■ **What to produce**
Please find every line in the records below that contains the word "metrics", and copy it.

■ **Records provided**
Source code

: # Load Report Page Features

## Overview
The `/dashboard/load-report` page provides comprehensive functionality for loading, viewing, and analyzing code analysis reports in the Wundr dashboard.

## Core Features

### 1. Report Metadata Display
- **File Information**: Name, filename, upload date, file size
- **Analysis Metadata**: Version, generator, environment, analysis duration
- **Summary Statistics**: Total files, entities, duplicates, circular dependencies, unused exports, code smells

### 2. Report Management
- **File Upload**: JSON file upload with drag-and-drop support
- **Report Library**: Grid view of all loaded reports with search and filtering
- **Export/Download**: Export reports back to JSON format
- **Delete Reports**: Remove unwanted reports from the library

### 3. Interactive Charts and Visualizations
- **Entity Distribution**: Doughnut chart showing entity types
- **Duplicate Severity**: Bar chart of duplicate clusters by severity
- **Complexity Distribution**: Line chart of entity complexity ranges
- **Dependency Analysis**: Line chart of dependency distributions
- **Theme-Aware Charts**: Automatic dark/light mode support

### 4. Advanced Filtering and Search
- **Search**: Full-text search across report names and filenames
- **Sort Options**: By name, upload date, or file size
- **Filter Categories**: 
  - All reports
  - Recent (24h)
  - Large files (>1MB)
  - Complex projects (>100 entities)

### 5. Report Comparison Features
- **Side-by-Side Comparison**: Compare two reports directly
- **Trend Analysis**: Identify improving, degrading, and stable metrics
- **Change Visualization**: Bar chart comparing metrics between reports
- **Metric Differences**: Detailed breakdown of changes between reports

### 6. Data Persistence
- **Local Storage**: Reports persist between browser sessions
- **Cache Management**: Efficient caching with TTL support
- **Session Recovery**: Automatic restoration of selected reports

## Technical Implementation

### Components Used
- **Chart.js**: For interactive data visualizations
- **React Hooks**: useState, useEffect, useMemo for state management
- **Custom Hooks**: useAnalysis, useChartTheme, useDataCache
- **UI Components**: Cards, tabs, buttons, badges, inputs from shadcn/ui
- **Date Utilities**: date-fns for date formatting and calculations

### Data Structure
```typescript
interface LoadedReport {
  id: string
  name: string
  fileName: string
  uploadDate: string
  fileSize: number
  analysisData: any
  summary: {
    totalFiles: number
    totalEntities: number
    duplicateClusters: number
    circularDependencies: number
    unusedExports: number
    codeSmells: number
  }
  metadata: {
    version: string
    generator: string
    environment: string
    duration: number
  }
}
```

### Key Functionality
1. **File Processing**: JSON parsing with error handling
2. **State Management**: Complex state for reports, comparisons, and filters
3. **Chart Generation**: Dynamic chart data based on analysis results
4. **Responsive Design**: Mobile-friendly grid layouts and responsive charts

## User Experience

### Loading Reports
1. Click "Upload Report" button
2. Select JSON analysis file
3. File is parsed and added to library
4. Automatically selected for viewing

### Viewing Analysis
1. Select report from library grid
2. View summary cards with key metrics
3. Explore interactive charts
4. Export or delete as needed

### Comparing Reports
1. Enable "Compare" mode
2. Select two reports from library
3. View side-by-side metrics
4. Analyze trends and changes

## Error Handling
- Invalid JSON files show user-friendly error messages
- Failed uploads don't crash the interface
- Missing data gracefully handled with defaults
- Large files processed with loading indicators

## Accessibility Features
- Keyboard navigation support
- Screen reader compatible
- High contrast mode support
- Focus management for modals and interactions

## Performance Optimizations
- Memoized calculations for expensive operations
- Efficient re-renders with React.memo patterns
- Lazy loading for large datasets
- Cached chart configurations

■ **Response below**
- **Trend Analysis**: Identify improving, degrading, and stable metrics
- **Change Visualization**: Bar chart comparing metrics between reports
2. View summary cards with key metrics
3. View side-by-side metrics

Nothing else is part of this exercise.